Even though the overnight sensation that was Flappy Bird is officially dead, its legacy continues to live on and haunt us. Clones that have tried to recreate the success and squeeze out money from users, whether legitimately or illegaly, have flooded the mobile world to the point that Apple and Google had to step in to curb their menace. It was really only a matter of time before someone took that same theme and put it on a smartwatch.
To be fair, Flopsy Droid developer Sebastian Mauer, a German computer science student, isn’t exactly trying to compete in that same space. In fact, he isn’t trying to compete at all. Flopsy Droid, which uses the same pixelated pipe-riddled gamplay but swaps the bird for the Android mascot, is more likely a test of a smartwatch’s capabilities. It’s not a paid app and there are no in-app purchases, not that it would do him in any good considering the current situation with paid Android Wear apps.
Due to what might simply be an oversight, but a rather big blunder at that, on Google’s part, paid apps for Google’s smartwatches are currently broken. At the moment, Google has provided a workaround for developers that involves not using the provided Android Studio IDE and manually inserting the Android Wear APK inside a different folder inside a regular Android app. A proper fix will be coming so developers looking to monetize their Android Wear apps might want to wait for a bit.

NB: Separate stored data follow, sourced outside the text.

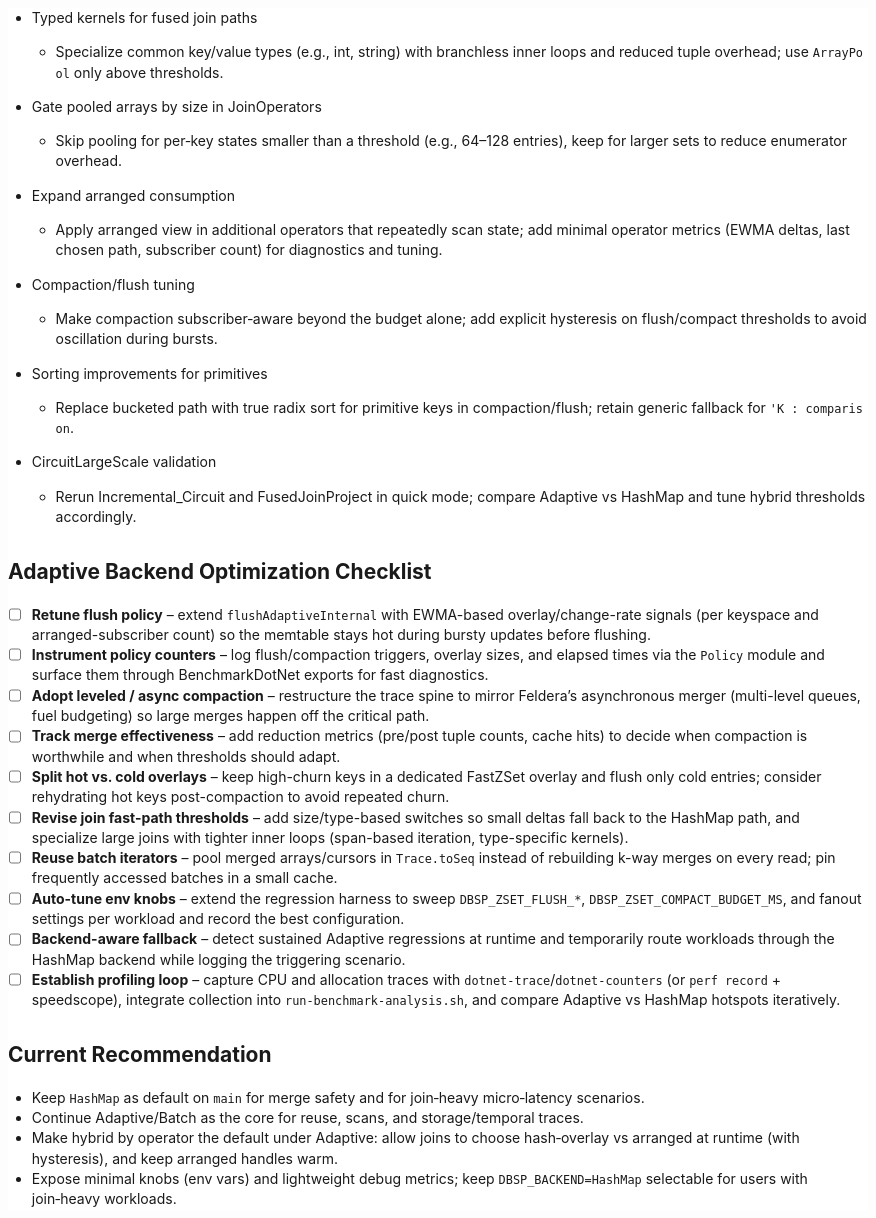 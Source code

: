- Typed kernels for fused join paths
  - Specialize common key/value types (e.g., int, string) with branchless inner loops and reduced tuple overhead; use `ArrayPool` only above thresholds.

- Gate pooled arrays by size in JoinOperators
  - Skip pooling for per‑key states smaller than a threshold (e.g., 64–128 entries), keep for larger sets to reduce enumerator overhead.

- Expand arranged consumption
  - Apply arranged view in additional operators that repeatedly scan state; add minimal operator metrics (EWMA deltas, last chosen path, subscriber count) for diagnostics and tuning.

- Compaction/flush tuning
  - Make compaction subscriber‑aware beyond the budget alone; add explicit hysteresis on flush/compact thresholds to avoid oscillation during bursts.

- Sorting improvements for primitives
  - Replace bucketed path with true radix sort for primitive keys in compaction/flush; retain generic fallback for `'K : comparison`.

- CircuitLargeScale validation
  - Rerun Incremental_Circuit and FusedJoinProject in quick mode; compare Adaptive vs HashMap and tune hybrid thresholds accordingly.

## Adaptive Backend Optimization Checklist

- [ ] **Retune flush policy** – extend `flushAdaptiveInternal` with EWMA-based overlay/change-rate signals (per keyspace and arranged-subscriber count) so the memtable stays hot during bursty updates before flushing.
- [ ] **Instrument policy counters** – log flush/compaction triggers, overlay sizes, and elapsed times via the `Policy` module and surface them through BenchmarkDotNet exports for fast diagnostics.
- [ ] **Adopt leveled / async compaction** – restructure the trace spine to mirror Feldera’s asynchronous merger (multi-level queues, fuel budgeting) so large merges happen off the critical path.
- [ ] **Track merge effectiveness** – add reduction metrics (pre/post tuple counts, cache hits) to decide when compaction is worthwhile and when thresholds should adapt.
- [ ] **Split hot vs. cold overlays** – keep high-churn keys in a dedicated FastZSet overlay and flush only cold entries; consider rehydrating hot keys post-compaction to avoid repeated churn.
- [ ] **Revise join fast-path thresholds** – add size/type-based switches so small deltas fall back to the HashMap path, and specialize large joins with tighter inner loops (span-based iteration, type-specific kernels).
- [ ] **Reuse batch iterators** – pool merged arrays/cursors in `Trace.toSeq` instead of rebuilding k-way merges on every read; pin frequently accessed batches in a small cache.
- [ ] **Auto-tune env knobs** – extend the regression harness to sweep `DBSP_ZSET_FLUSH_*`, `DBSP_ZSET_COMPACT_BUDGET_MS`, and fanout settings per workload and record the best configuration.
- [ ] **Backend-aware fallback** – detect sustained Adaptive regressions at runtime and temporarily route workloads through the HashMap backend while logging the triggering scenario.
- [ ] **Establish profiling loop** – capture CPU and allocation traces with `dotnet-trace`/`dotnet-counters` (or `perf record` + speedscope), integrate collection into `run-benchmark-analysis.sh`, and compare Adaptive vs HashMap hotspots iteratively.

## Current Recommendation

- Keep `HashMap` as default on `main` for merge safety and for join‑heavy micro‑latency scenarios.
- Continue Adaptive/Batch as the core for reuse, scans, and storage/temporal traces.
- Make hybrid by operator the default under Adaptive: allow joins to choose hash‑overlay vs arranged at runtime (with hysteresis), and keep arranged handles warm.
- Expose minimal knobs (env vars) and lightweight debug metrics; keep `DBSP_BACKEND=HashMap` selectable for users with join‑heavy workloads.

That said, Mauer is unlikely to look for moentary compensation for Flopsy Droid. The game uses the libGDX game engine, used for cross-platform game development, but some of its assets are taken from an open source Android game called Replica Island. In fact, Flopsy Droid itself is open source, with the source code available on GitHub, which may not be good thing if you think of how many potential Flappy Bird clones on Android Wear will be able to use this to their advantage and to our discomfort.